DIRECTIONS FOR THIS TASK:
Check each line of the material below, and copy it if it holds the string "Climb".

SOURCE MATERIAL:
%%
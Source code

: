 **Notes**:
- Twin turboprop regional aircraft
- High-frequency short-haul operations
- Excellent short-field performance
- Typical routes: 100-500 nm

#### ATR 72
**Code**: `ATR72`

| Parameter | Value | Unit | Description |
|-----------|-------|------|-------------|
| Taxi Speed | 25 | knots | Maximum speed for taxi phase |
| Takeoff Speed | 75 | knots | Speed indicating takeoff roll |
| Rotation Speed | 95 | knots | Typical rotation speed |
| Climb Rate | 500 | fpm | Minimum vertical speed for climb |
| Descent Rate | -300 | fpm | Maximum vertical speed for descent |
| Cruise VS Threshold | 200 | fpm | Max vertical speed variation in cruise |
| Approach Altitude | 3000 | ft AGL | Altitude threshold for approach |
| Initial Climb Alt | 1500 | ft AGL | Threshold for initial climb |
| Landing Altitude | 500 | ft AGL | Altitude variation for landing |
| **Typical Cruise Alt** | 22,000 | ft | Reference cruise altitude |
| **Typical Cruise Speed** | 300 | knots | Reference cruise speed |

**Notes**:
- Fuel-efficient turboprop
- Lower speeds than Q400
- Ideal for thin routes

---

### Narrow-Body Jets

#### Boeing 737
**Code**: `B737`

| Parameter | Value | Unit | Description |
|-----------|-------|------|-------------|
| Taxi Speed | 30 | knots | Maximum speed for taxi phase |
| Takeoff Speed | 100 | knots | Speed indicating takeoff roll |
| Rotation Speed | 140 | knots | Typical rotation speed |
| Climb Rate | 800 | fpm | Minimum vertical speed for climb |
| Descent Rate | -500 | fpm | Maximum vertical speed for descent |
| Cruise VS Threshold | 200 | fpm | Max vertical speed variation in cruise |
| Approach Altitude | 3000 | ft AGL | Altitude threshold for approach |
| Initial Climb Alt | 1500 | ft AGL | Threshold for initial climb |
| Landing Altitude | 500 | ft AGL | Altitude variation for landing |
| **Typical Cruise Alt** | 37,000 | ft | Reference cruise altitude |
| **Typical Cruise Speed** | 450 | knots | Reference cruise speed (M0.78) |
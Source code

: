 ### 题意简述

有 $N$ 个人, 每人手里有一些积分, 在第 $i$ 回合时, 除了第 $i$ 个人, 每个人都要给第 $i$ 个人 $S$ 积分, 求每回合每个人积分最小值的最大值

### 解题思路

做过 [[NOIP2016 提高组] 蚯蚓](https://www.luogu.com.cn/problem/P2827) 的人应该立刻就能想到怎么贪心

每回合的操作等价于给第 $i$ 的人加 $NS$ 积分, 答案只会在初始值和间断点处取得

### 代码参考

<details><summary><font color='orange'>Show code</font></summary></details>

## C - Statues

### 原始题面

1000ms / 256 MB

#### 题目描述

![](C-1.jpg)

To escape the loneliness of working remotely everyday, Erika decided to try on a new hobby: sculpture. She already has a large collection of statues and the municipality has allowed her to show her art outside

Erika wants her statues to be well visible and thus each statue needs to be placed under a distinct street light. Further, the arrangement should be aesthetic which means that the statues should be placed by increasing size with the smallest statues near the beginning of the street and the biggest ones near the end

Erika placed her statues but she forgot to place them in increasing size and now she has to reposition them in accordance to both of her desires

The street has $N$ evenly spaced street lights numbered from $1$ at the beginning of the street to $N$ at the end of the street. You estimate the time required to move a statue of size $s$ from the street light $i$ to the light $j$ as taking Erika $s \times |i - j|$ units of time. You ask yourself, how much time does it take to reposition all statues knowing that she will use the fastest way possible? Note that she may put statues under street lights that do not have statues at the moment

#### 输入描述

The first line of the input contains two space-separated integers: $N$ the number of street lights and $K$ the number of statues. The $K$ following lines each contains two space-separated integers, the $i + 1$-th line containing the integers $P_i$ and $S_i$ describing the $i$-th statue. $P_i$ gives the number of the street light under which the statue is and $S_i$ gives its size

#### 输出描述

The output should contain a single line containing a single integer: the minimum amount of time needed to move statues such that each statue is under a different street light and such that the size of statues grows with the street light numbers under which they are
%%
RESULT BELOW:
| Climb Rate | 500 | fpm | Minimum vertical speed for climb |
| Initial Climb Alt | 1500 | ft AGL | Threshold for initial climb |
| Climb Rate | 800 | fpm | Minimum vertical speed for climb |
| Initial Climb Alt | 1500 | ft AGL | Threshold for initial climb |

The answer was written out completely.